Canberra’s stormwater channels are slowly but surely turning back into the natural creeks they were concreted to replace.
Native plants and grasses now occupy a 500-metre section of Tuggeranong Creek near the Calwell Shops after nine months of earthworks, and there’s a lot more to come.
“The main elements were the filtration ponds,” Toby Dunford from Cord Civil explained at the official opening on Tuesday (11 June).
“There are five filtration ponds you can see all the way down the channel, which will obviously act as the main water filtration element.”
The $3.8 million project is one of 25 under the $85 million ‘Healthy Waterways’ program the ACT and Federal governments have rolled out across the catchments for Lake Tuggeranong, Yarralumla Creek, Lake Burley Griffin, Lake Ginninderra, Yerrabi Pond and Ginninderra Creek in West Belconnen.
The aim is to fix a problem created during Canberra’s development in the 1970s and 1980s.
“During the development of our city, we used to think that concrete drains were good enough to handle floods and move water away,” Minister for Water, Energy and Emissions Reduction Shane Rattenbury said when he announced work on the Calwell drain in 2023.
“But now we’ve learned that using natural drains, which blend in with the environment, not only do a better job of preventing floods but also help protect our local plants and animals.”
In 2019, the ACT Government built what was described at the time as the Southern Hemisphere’s “largest rain garden” at the entrance to Lake Tuggeranong. Other smaller ponds and rain gardens were constructed nearby.
This wetlands-type environment was designed to slow and filter the water rushing down the concrete channels. According to a report released in the aftermath, it is “helping to clean stormwater flows entering the lake”, but “more work is needed to address algal blooms”.
This is where the stormwater channels come in.
“A project like this is about slowing the water down, removing the nutrients from the water so they don’t flow into the lake,” Mr Rattenbury said on Tuesday.
“They’ll actually soak into the natural surface. The plants will soak up those nutrients and really improve the quality of the water flowing into the lake.”
In the years to come, the lake’s other tributaries will be converted back into a mix of natural creeks and rain gardens (aka, ponds), including in Chisholm (where it will help water the district playing fields), Fadden, Gowrie, Erindale, and – because they’re the worst offenders for pollution entering the lake – Kambah and Wanniassa.
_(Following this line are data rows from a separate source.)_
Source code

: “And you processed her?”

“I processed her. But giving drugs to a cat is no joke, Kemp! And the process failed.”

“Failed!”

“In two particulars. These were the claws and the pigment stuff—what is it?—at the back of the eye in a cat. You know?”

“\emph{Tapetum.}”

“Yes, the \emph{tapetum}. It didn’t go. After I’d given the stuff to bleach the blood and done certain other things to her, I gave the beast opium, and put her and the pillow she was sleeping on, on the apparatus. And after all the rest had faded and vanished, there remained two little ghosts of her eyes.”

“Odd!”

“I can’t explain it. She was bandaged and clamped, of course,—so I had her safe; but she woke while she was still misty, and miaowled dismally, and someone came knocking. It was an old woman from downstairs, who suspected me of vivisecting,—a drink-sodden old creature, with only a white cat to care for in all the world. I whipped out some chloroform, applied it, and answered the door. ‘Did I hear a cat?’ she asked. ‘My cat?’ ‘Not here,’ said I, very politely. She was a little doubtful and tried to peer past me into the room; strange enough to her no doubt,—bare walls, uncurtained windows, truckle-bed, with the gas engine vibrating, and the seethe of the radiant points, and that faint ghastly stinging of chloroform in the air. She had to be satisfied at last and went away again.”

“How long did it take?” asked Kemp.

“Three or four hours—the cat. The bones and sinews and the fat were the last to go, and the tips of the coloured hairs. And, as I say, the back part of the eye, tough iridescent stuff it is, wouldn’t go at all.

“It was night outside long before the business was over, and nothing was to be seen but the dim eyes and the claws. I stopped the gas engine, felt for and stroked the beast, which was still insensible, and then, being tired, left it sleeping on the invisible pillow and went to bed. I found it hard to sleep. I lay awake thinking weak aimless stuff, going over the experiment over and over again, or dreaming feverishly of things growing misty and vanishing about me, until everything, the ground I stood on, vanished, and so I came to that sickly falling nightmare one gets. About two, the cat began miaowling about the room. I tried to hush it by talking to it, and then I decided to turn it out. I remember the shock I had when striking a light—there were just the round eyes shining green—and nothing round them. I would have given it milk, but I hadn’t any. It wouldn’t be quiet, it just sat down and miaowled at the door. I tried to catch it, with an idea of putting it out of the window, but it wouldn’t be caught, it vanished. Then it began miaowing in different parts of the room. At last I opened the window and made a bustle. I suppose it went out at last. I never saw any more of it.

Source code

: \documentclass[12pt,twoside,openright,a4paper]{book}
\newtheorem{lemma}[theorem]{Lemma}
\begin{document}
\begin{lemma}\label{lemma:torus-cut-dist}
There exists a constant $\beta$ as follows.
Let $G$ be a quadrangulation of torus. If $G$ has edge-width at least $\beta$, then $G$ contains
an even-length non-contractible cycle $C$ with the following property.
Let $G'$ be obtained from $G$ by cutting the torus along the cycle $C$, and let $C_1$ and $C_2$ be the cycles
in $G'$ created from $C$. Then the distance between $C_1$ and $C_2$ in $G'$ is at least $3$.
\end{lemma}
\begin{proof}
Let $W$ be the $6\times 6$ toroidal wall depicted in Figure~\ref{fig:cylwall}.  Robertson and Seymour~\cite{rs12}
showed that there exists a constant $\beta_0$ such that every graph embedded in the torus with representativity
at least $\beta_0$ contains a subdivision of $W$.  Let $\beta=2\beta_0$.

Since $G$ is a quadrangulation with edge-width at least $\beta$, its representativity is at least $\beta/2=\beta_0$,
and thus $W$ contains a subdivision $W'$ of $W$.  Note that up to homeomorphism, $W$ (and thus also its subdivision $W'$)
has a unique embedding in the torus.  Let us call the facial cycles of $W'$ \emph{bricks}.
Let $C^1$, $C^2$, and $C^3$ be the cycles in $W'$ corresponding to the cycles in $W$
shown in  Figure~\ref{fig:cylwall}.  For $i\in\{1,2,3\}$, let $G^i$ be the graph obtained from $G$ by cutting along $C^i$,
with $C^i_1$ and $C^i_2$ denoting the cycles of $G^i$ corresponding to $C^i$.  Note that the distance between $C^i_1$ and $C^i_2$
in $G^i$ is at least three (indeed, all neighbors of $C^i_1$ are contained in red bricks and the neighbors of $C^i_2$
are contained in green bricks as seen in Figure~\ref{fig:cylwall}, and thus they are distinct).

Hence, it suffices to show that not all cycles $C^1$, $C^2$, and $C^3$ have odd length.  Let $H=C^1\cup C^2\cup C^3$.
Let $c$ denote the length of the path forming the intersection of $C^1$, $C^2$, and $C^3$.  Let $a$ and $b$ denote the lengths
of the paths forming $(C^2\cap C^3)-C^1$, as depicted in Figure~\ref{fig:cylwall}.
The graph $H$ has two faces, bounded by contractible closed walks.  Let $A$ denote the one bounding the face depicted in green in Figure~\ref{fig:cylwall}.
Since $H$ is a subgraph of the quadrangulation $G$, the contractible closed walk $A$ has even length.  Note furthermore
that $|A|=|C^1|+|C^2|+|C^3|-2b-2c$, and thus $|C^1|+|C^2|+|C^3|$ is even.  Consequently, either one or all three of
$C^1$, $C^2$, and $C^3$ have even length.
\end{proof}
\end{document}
It’s hoped the combined effect of these projects – and other new channel restorations, raingardens and ponds – will play an important role in reducing the phosphorus in Lake Tuggeranong that drives blue-green algal blooms every summer.
According to ACT Healthy Waterways program manager Dr Ralph Ogden, there will also be other benefits.
“Naturalisation projects like these are really important, not just for cleaning up Lake Tuggeranong, but you get benefits for biodiversity – you might have seen ducks fly past a couple of minutes ago – you get urban heat benefits, so the area will be a little cooler because of this,” he said.
“All values are improved. Some people will enjoy visiting the site and the amenity of it.”
The government is planning the same for Sullivan’s Creek in the city and working with UC on ways to clean up Lake Burley Griffin.
During the consultation period earlier this year, locals said they “disliked the concrete drains, litter and graffiti, stagnant pools and associated algae outbreaks”.
“Many respondents felt the creek looks neglected,” the listening report published in February 2024 read.
Up to 30 per cent of the 290 respondents said they wanted Sullivan’s Creek turned into a more natural waterway, such as “a meandering creek, chain of ponds, swampy meadows and/or wetlands, to create pools and ponds for native animals”.
Mr Rattenbury said the combined effect of the re-naturalisation projects will take time to show results.
“The problems in Lake Tuggeranong have built up over many years, so it’s not an instant fix … There’s been a lot of scientific research into what’s coming into the lake – where it’s coming from and how we can take some of those nutrients out … It starts right at the top of the catchment and we’re gradually working our way down and looking at a range of different projects to make sure the signs we’re getting are good.”
The government is also refreshing its 2014-2044 ACT Water Strategy, currently open for feedback on the YourSay Conversations website.
“There will be a whole bunch of stuff around us changing our practices – governments, businesses and residents changing how they operate how they deal with leaves and grass, and then some ideas around new infrastructure,” Mr Rattenbury said.